Now the capital city of North Ossetia, the town was originally founded by the Russian government as a fortress against the people of the Caucasus. Since antiquity, a bridle path had led from here across the Greater Caucasus, which was eventually improved by the Russian army for its campaigns; it was called the Georgian Military Road from then on. Anne asked the military for directions to the postal stations so as to find accommodation, horses and escorts along the way. They also got hold of brake shoes for the kibitkas and exchanged their banknotes, which would be of no value any further south, for hard silver roubles. Snowfall delayed their departure. Anne used the time to write her journal, noticing she had forgotten it was a leap year. Instead of correcting all the dates, starting with 29 February 1840, she inserted a second 6 April.
They began the strenuous ascent into the mountains on the foggy morning of 8 April; each kibitka was pulled by six horses rather than the usual two or three. They reached Lars (1,122 m) at midday and the famous eight-mile Darial Gorge. Cliffs stand on both sides like parallel walls,24 wrote a very impressed Alexander Pushkin, who had visited eleven years previously. Anne found it is like a ‘Chaos’, sublimely wild and desolate.25 These days, heavy Russian, Turkish and Georgian trucks thunder along the gorge on the relatively well-maintained Georgian Military Road. By the evening, the group reached Stepantsminda (1,750 m) at the foot of the 5,047-metre Kazbek,26 the mountain to which Prometheus was chained as punishment for bringing men fire, according to Greek mythology. As with Pushkin before her, the weather did not grant Anne a view of the famous peak. Stood gazing till I could see nothing and my eyes ached towards Mt Kasbek. The monastery full in view for some minutes then clouded over again. No modern-day Georgian tourist brochure would be complete without a photo of the Tsminda Sameba Church against the backdrop of Mount Kazbek’s snow-covered volcanic rock.
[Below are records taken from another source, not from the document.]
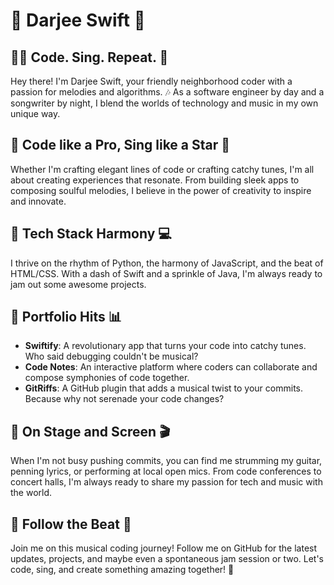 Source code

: # 🎵 Darjee Swift 🎸

## 👩‍💻 Code. Sing. Repeat. 🎤

Hey there! I'm Darjee Swift, your friendly neighborhood coder with a passion for melodies and algorithms. 🎶 As a software engineer by day and a songwriter by night, I blend the worlds of technology and music in my own unique way.

## 🚀 Code like a Pro, Sing like a Star 🌟

Whether I'm crafting elegant lines of code or crafting catchy tunes, I'm all about creating experiences that resonate. From building sleek apps to composing soulful melodies, I believe in the power of creativity to inspire and innovate.

## 🎸 Tech Stack Harmony 💻

I thrive on the rhythm of Python, the harmony of JavaScript, and the beat of HTML/CSS. With a dash of Swift and a sprinkle of Java, I'm always ready to jam out some awesome projects.

## 📜 Portfolio Hits 📊

- **Swiftify**: A revolutionary app that turns your code into catchy tunes. Who said debugging couldn't be musical?
- **Code Notes**: An interactive platform where coders can collaborate and compose symphonies of code together.
- **GitRiffs**: A GitHub plugin that adds a musical twist to your commits. Because why not serenade your code changes?

## 🎤 On Stage and Screen 🎬

When I'm not busy pushing commits, you can find me strumming my guitar, penning lyrics, or performing at local open mics. From code conferences to concert halls, I'm always ready to share my passion for tech and music with the world.

## 🌟 Follow the Beat 🎵

Join me on this musical coding journey! Follow me on GitHub for the latest updates, projects, and maybe even a spontaneous jam session or two. Let's code, sing, and create something amazing together! 🚀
On the second day, the road became steep and dangerous; the courier wanted us to alight. [...] No guard, we might easily slip off the side of the narrow road into the river, [...] little frozen small snow flying about as we toil up to higher ground. After a night in the nice little whitewashed inn27 in Kobi (1,981 m), the next morning they took an extra sledge and 17 men to help us over the mountains, the Cross Pass, the highest elevation on the Georgian Military Road; a very useful precaution as it turned out, and 3 mounted Cossacks to take care of us. [...] All our men formed a very picturesque group over the snowy mountains. The snow was so deep that Anne and Ann soon had to leave their kibitka on wheels for the sledge. Very cold, cold wind in our faces. [...] At 7:55 we were at the difficulties, steep narrow pitches up hill that almost set fast the 5 horses to each kibitka. At 8:50 on the narrow road along precipitous mountain-side. All deep snow here. They reached the Cross Pass (2,379 m) at nine. At 9:20 steep narrow descent with tremendous precipice close right. Worst part of the road and here meet traineaux and laden horses and Tcherkess peasants. [...] The terrible road led them to a long very steep descent at an awful perpendicular height above the Aragna. I alight at 2:35 and walk to the bottom of this part (Ann was crying and would not alight). Once they arrived in the beautiful valley, the worst was behind them. They reached the inn in Passanauri (1,050 m) at 4:50 that afternoon, and bade farewell to their many helpers. Despite the hard day, Ann Walker found a place to sketch while Anne went for a walk; the white, rapidy river, the fine forms of the mountains – beautiful scene.28
Via Ananuri (712 m), they reached Mtskheta two days later, one of the most ancient cities of Asia, the ancient capital of Georgia prior to Tbilisi and the country’s spiritual centre to this day. Now a UNESCO World Heritage Site, the city disappointed Anne, who saw at first glance only rubble and a neglected village. At second glance, though, she discovered traces of the past in the people, their clothing and customs. How this savours of remote antiquity! [...] The houses, ovens sunk in the floor, cattle-skin bottles of wine let out at one of the legs, boats scooped out of the trunks of trees, are surely the same as in the days of Homer.29 They continued to Tbilisi that same evening. It was 12 April 1840. Since leaving Moscow, they had been on the road for two months and one week.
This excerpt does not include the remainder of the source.